The `accuracy` parameter (default: 10000) is a positive numeric literal which controls
approximation accuracy at the cost of memory. Higher value of `accuracy` yields better
accuracy, `1.0/accuracy` is the relative error of the approximation.
When `percentage` is an array, each value of the percentage array must be between 0.0 and 1.0.
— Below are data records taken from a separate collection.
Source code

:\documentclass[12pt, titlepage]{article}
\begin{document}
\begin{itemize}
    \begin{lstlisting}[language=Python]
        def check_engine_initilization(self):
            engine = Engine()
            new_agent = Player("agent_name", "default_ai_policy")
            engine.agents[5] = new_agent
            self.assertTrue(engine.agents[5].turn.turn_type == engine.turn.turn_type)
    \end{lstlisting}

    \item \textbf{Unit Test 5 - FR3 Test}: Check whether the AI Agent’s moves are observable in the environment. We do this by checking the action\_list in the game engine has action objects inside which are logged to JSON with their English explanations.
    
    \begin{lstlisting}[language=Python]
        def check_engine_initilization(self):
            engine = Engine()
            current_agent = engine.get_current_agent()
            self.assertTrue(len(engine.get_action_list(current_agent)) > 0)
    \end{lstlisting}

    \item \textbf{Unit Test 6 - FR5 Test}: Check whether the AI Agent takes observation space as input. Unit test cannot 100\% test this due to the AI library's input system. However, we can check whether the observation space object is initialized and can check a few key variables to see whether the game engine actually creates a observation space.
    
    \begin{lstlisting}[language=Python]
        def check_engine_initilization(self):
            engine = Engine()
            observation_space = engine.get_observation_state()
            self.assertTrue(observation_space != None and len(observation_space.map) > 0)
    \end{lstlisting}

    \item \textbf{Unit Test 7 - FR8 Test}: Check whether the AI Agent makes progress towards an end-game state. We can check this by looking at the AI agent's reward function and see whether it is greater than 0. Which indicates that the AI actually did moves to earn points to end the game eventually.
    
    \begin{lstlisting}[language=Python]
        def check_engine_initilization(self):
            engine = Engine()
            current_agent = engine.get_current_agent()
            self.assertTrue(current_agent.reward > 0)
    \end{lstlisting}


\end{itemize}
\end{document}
In this case, returns the approximate percentile array of column `col` at the given
percentage array. |
percentile_cont(percentage) WITHIN GROUP (ORDER BY col) |
Return a percentile value based on a continuous distribution of numeric or ANSI interval column `col` at the given `percentage` (specified in ORDER BY clause). |
percentile_disc(percentage) WITHIN GROUP (ORDER BY col) |
Return a percentile value based on a discrete distribution of numeric or ANSI interval column `col` at the given `percentage` (specified in ORDER BY clause). |
regr_avgx(y, x) |
Returns the average of the independent variable for non-null pairs in a group, where `y` is the dependent variable and `x` is the independent variable. |
regr_avgy(y, x) |
Returns the average of the dependent variable for non-null pairs in a group, where `y` is the dependent variable and `x` is the independent variable. |
regr_count(y, x) |
Returns the number of non-null number pairs in a group, where `y` is the dependent variable and `x` is the independent variable. |
regr_intercept(y, x) |
Returns the intercept of the univariate linear regression line for non-null pairs in a group, where `y` is the dependent variable and `x` is the independent variable. |
regr_r2(y, x) |
Returns the coefficient of determination for non-null pairs in a group, where `y` is the dependent variable and `x` is the independent variable. |
regr_slope(y, x) |
Returns the slope of the linear regression line for non-null pairs in a group, where `y` is the dependent variable and `x` is the independent variable. |
regr_sxx(y, x) |
Returns REGR_COUNT(y, x) * VAR_POP(x) for non-null pairs in a group, where `y` is the dependent variable and `x` is the independent variable. |
regr_sxy(y, x) |
Returns REGR_COUNT(y, x) * COVAR_POP(y, x) for non-null pairs in a group, where `y` is the dependent variable and `x` is the independent variable. |
regr_syy(y, x) |
Returns REGR_COUNT(y, x) * VAR_POP(y) for non-null pairs in a group, where `y` is the dependent variable and `x` is the independent variable. |
skewness(expr) |
Returns the skewness value calculated from values of a group. |
some(expr) |
Returns true if at least one value of `expr` is true. |
std(expr) |
Returns the sample standard deviation calculated from values of a group. |
stddev(expr) |
Returns the sample standard deviation calculated from values of a group. |
stddev_pop(expr) |
Returns the population standard deviation calculated from values of a group. |
stddev_samp(expr) |
Returns the sample standard deviation calculated from values of a group. |
sum(expr) |
Returns the sum calculated from values of a group. |
try_avg(expr) |
Returns the mean calculated from values of a group and the result is null on overflow. |
try_sum(expr) |
Returns the sum calculated from values of a group and the result is null on overflow. |
var_pop(expr) |
Returns the population variance calculated from values of a group. |
var_samp(expr) |
Returns the sample variance calculated from values of a group. |
variance(expr) |
Returns the sample variance calculated from values of a group. |